Why: Excellent at containing downsides and makes for a good portfolio diversifier
Whom: Moderate to high risk investors with at least a 5-7 year horizon
Among equity funds, Parag Parkih Long Term Equity stands apart. Its difference comes from its portfolio, its strategy, and its performance. The fund is categorised as a multicap fund, and has delivered an annualised 19.1% since its launch five years ago against the 15.5% of the Nifty 500 TRI.
In the 1,3, and 5-year periods, the fund’s returns beat the Nifty 500 TRI by a margin of 1-5 percentage points. It’s also in the top quartile when compared to peer funds that invest across market capitalisations.
Parag Parikh Long Term Equity (Parag Parikh LTE) picks stocks on a value basis. It holds a compact portfolio. Therefore, there is no sector bias and its overlap with the Nifty 500 is minimal. Its focus on early identification of companies with long-term prospects saw it picking stocks such as Zydus Wellness, Maharashtra Scooters, and ICRA early on. While some stocks may have corrected in the year to date, they have nevertheless made the fund good money.
There are other equity funds that have a similar bottom-up and benchmark agnostic strategy. Where Parag Parikh LTE differs is that it keeps churn to a minimum of just 10% and truly follows the buy-and-hold approach. This is its first differentiating strategy.
In the year so far, for example, the fund has added one stock and exited one stock. In 2017, it added 3 stocks and exited 5. Some of its holdings, such as Mahindra Holidays, Mphasis, Maharashtra Scooters have been part of the portfolio for five years now. The closest comparable to this fund is Motilal Oswal Multicap 35 but that fund follows a more growth-oriented approach.
That brings up the second differentiator. Parag Parikh LTE looks for value across the globe. So, if it can hold a company in the same field for a lower valuation overseas, it goes for it. Examples include Nestle SA instead of Nestle India, 3M instead of 3M India, Suzuki Motor Corp, instead of Maruti Suzuki.
The third differentiator is the international exposure. Parag Parikh LTE can invest up to 35% of its portfolio in overseas securities; historically, international holding has been around a quarter to 30% of the portfolio. This gives it the ability to hold stocks that aren’t present in the domestic market, such as Alphabet Inc., Facebook, IBM, and Apple. With limited but adequate foreign stocks, the fund provides a tax-efficient international exposure. To ensure that currency movements do not impact returns, the fund hedges nearly its entire currency risk.
The fourth differentiator is that the fund can hold cash if it does not find investment opportunities and it can take arbitrage exposure. Since mid-2017 for example, derivative exposure has climbed from 10% to 18% of the portfolio. The fund has moved to arbitrage in periods such as mid-2015 as well. This keeps volatility and downsides low.

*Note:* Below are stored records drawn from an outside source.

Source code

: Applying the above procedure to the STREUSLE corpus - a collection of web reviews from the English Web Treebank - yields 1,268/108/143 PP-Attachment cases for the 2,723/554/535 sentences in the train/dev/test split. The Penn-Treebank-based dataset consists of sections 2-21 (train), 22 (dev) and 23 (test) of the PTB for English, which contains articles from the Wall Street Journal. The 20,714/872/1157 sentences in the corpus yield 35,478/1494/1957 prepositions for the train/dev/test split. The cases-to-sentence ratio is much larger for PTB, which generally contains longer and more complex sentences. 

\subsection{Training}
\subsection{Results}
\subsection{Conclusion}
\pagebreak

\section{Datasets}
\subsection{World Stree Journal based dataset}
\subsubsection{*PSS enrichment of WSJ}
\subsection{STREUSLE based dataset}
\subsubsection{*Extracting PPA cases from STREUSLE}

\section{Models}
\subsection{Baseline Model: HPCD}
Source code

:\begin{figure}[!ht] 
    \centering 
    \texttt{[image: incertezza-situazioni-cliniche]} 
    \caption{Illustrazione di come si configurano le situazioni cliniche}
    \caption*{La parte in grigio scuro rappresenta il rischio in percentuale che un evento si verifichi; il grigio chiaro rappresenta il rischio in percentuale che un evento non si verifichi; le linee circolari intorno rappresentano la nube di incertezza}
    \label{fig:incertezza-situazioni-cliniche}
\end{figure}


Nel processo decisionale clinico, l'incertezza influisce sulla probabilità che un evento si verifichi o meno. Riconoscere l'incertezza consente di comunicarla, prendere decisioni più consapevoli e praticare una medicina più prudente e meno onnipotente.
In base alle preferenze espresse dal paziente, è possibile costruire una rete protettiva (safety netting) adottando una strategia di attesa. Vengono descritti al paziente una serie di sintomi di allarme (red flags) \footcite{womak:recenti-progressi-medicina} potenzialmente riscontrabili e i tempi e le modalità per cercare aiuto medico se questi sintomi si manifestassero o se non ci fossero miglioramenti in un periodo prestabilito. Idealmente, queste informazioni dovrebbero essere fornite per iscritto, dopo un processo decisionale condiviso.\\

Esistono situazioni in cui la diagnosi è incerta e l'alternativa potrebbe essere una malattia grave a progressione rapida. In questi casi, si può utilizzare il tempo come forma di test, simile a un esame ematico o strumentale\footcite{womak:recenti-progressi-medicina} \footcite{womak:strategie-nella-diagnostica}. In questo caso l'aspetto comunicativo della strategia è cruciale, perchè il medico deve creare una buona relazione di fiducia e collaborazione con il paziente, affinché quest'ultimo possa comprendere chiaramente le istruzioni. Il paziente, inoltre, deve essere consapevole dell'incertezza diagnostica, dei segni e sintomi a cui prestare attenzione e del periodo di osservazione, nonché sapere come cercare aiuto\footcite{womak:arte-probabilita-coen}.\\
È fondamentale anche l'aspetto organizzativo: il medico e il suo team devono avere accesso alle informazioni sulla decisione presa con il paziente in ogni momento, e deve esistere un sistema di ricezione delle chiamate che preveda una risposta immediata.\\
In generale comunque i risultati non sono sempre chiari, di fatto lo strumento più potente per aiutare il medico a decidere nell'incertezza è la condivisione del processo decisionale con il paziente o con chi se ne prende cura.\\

|Top ten holdings – August 2018|
|Bajaj Holdings & Investment||5.88%|
|Suzuki Motor Corp (ADR)||5.03%|
The fund’s recent returns have it beating other multicap funds (including categories such as value, dividend yield, etc) by a solid 10 percentage points. Taking cash positions and hedging to contain downsides, holding a compact portfolio and holding foreign stocks have all helped deliver superior returns.
The long-term, value-rooted, buy-and-hold nature of Parag Parikh LTE sees it underperforming in the short term as some of its value picks (like Mphasis, for example) take remain flat for long, before they deliver. Therefore, on a 1-year basis, the fund beat the Nifty 500 TRI only 60% of the time since its inception.
But over the long term, the fund picks up well. It is able to beat the Nifty 500 TRI index 92% of the time when rolling 3-year returns since inception. The average of these 3-year returns if 16.29% against the Nifty 500 TRI’s 14.3%.
The funds’s value-based approach, ability to hedge risk, and its overseas exposure have all helped limit return fluctuations. The fund keeps downsides contained far better than multicap and even large-cap peers. Its worst 1-year performance since 2014 was a loss of 4.9%. Peers slid much more on a 1-year basis.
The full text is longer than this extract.